MEMORANDUM ON ADDITIONS TO RESPECT FOR DIFFERENCES IN HUMAN SEXUALITY CURRICULUM
In the last decade, MCPS has made great strides with respect to educating high school and middle school students about matters relating to sexual orientation and identity. But the tightly-scripted Respect for Differences in Human Sexuality curriculum (which students take only if their parents or guardians opt them into the human sexuality unit) has two glaring omissions.
First, health teachers are not permitted to affirmatively state that “Homosexuality is not a disease or a mental illness,” even though this is the teaching of every mainstream American medical and mental health professional association. Significantly, inclusion of this information in the curriculum has been repeatedly urged by the Board’s Citizens Advisory Committee on Family Life and Human Development (CAC), as well as by the Maryland Chapter of the American Academy of Pediatrics (AAP) (the MCPS advisor on the health education curriculum), and the Montgomery County Commission on Children and Youth (CCY). This subject may not be mentioned in health class unless a student asks “Is homosexuality an illness?” But gay students may be afraid to ask, and straight students may have this misconception – a misconception that can lead to adverse consequences for gay students.
Second, nothing in the curriculum deals with the question of whether people can change their sexual orientation through therapies or counseling. The concept of “reparative therapy” has been rejected as dangerous by all mainstream health professional associations; and the CAC, AAP, and CCY have recommended that the following language be included in the curriculum:
The American Psychological Association states that sexual orientation is not a “conscious choice that can voluntarily be changed,” and the American Medical Association opposes “therapies” that seek to change sexual orientation that are premised on the assumption that homosexuality is an illness and that people should change.

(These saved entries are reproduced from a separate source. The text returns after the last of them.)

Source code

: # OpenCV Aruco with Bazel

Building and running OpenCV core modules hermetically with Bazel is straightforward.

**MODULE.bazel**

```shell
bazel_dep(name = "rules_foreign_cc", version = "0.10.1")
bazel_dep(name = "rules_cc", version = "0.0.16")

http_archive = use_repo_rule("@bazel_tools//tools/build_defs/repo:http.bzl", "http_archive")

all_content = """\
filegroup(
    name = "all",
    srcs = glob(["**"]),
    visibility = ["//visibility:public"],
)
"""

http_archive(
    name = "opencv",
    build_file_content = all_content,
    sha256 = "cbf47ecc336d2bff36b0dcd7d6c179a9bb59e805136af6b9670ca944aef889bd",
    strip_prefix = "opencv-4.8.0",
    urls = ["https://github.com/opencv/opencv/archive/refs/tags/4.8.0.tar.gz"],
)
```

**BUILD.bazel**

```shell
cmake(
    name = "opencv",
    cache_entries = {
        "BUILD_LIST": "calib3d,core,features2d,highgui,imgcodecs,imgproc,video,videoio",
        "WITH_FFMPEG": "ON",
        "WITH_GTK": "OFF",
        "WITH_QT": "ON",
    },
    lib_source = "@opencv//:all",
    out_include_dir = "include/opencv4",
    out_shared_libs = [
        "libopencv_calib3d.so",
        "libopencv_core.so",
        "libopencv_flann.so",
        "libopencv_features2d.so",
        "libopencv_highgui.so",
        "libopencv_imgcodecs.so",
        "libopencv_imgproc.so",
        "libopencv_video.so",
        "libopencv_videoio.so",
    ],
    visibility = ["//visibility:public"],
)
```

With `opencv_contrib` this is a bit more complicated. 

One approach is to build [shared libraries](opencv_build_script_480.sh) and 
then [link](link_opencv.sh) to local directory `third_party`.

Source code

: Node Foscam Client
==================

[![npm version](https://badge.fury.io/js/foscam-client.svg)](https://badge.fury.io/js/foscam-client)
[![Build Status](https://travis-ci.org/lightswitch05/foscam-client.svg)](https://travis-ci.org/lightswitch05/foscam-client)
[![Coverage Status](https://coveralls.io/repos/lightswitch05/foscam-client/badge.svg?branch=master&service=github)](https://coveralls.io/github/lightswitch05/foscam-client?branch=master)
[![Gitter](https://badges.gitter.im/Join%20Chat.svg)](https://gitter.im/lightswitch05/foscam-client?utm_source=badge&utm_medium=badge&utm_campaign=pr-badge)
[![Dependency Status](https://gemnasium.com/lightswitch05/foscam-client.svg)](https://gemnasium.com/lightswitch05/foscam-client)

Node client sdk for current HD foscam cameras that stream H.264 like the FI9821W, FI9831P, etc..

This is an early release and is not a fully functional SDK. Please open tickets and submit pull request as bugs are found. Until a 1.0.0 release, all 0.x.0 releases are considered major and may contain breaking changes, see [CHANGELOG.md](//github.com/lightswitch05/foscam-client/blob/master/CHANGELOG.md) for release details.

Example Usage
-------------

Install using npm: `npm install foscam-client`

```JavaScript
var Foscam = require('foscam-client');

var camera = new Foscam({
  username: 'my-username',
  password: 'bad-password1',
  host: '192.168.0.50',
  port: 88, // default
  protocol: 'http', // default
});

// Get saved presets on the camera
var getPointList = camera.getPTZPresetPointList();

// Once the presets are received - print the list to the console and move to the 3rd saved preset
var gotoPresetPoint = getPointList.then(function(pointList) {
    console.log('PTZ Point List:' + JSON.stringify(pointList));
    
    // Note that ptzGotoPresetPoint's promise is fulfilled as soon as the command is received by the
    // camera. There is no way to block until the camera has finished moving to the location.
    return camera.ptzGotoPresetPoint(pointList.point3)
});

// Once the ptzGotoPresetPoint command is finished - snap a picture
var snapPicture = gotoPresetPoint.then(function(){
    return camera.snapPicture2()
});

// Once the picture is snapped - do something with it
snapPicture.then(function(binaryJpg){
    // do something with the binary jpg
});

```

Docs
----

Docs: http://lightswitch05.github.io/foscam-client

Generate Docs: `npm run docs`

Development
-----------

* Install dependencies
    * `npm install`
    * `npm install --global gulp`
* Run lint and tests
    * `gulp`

The “reparative therapy” notion is pernicious, and was publicly condemned by Superintendent Starr in February 2012. The evidence of the harm that such “therapies” have caused – often leading to depression and even suicide – is legion. Indeed, the MCPS Department of Student Services provides this information to help students who come to them with concerns. Yet, the tightly-scripted curriculum is silent on the issue. MCPS should not, and need not, wait until a student is in crisis to provide this information.
Inclusion of these two vital statements in the affirmative curriculum would not necessitate a rewriting of the curriculum. Rather, they could simply be added to the “extensions” in the current curriculum. While the curriculum, six years after its implementation, could certainly use updating and, pedagogically, should be less tightly-scripted, including the two vital statements need not await a full revision.
Nor is there any political or legal reason not to act. For example, last year 31 of the County’s 32 members of the General Assembly voted in favor of same sex marriage (and the 32d ran for election as being in favor, and then changed his position), and an overwhelming majority of voters supported it in the referendum. And any feared legal impediment was put to rest in 2007 and 2008 when the State Board of Education ruled that MCPS was legally entitled to include information from mainstream health organizations in its curriculum and the Montgomery County Circuit Court affirmed that right.